§ **What needs to be done**: All that is needed is every line of the listing below that has "false".

§ **Dataset**:
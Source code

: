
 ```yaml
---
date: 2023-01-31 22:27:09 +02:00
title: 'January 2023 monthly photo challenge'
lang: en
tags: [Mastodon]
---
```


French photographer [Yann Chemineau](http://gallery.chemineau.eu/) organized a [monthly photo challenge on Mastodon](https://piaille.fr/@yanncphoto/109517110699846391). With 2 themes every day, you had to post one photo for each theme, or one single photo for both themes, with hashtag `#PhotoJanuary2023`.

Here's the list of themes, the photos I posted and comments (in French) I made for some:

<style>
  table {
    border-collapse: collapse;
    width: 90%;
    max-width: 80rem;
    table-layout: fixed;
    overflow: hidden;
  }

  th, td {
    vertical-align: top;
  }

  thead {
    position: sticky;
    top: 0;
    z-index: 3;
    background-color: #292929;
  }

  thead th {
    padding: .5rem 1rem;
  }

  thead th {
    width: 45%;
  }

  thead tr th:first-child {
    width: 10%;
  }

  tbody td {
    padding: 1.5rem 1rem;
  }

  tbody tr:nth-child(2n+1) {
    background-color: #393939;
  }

==

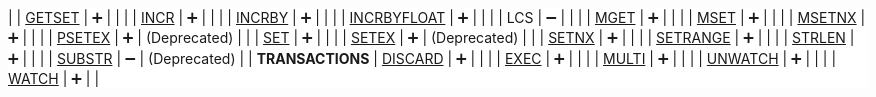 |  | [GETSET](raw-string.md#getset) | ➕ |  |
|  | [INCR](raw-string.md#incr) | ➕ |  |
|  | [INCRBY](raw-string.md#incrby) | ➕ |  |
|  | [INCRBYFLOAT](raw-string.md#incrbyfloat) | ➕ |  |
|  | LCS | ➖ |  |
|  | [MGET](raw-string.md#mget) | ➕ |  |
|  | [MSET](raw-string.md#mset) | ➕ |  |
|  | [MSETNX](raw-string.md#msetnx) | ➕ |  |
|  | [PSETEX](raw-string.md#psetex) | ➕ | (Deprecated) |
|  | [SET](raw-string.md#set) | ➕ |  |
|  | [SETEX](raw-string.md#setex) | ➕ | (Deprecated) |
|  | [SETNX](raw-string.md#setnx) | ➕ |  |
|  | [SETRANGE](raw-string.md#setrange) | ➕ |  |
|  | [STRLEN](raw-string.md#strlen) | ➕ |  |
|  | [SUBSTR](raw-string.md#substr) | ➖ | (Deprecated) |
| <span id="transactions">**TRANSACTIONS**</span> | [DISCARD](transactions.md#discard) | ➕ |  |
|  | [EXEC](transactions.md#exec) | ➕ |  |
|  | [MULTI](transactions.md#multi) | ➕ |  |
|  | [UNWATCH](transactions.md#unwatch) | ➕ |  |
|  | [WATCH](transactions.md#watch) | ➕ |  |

==

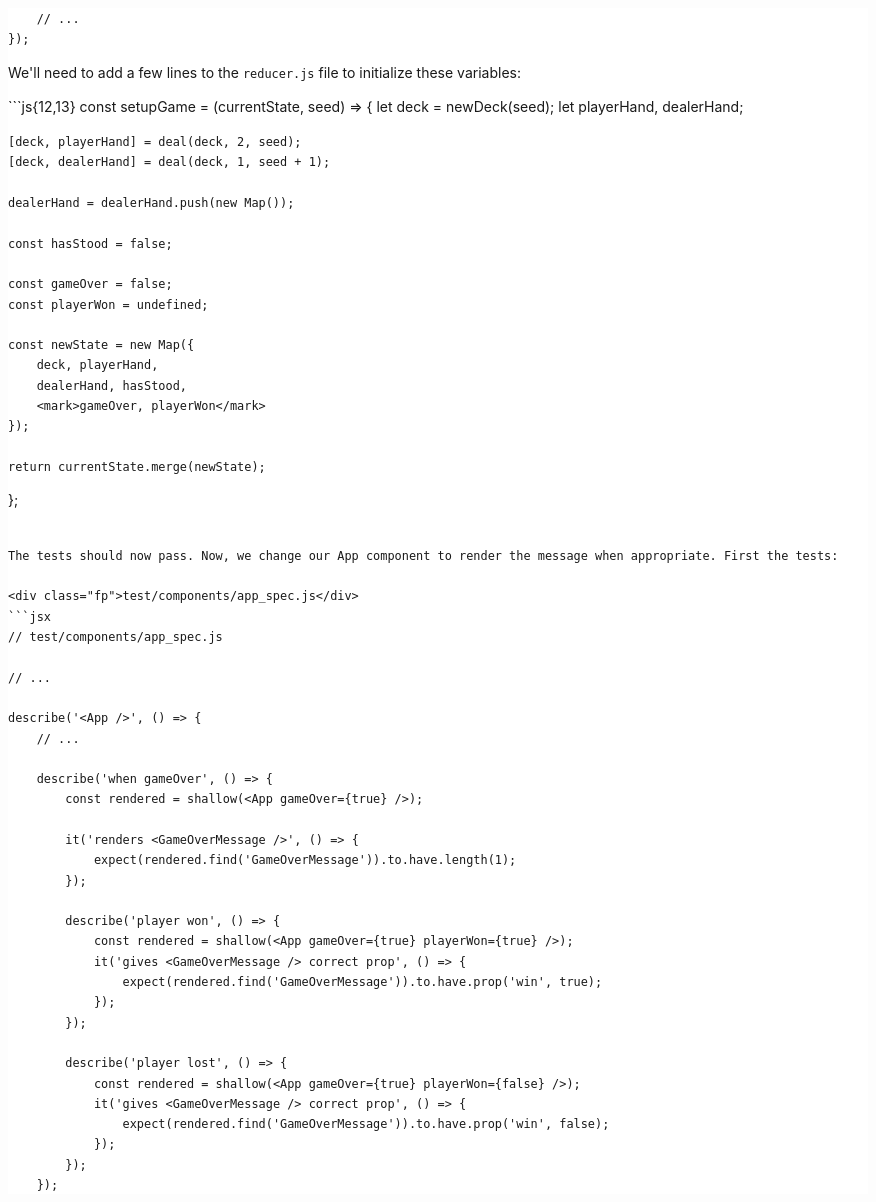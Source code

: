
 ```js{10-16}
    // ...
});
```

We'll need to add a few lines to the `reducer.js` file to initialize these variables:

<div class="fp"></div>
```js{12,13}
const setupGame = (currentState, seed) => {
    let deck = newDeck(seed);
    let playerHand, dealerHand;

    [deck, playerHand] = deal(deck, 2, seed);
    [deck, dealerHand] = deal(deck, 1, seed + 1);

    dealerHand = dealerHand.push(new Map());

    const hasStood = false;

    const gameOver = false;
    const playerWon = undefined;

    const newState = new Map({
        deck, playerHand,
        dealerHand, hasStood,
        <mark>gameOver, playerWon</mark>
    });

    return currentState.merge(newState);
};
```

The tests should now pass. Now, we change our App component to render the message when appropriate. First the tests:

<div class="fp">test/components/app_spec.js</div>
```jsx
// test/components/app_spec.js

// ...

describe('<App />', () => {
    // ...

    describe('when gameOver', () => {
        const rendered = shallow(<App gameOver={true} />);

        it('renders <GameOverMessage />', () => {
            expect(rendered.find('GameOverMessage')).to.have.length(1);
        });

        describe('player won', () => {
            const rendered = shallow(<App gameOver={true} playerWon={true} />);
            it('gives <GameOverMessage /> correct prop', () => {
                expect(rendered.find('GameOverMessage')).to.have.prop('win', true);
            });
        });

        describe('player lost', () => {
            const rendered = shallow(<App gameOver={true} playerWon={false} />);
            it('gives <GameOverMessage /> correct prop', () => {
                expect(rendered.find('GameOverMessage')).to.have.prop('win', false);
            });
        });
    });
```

§ **Solution below**:
    const hasStood = false;
    const gameOver = false;
            const rendered = shallow(<App gameOver={true} playerWon={false} />);
                expect(rendered.find('GameOverMessage')).to.have.prop('win', false);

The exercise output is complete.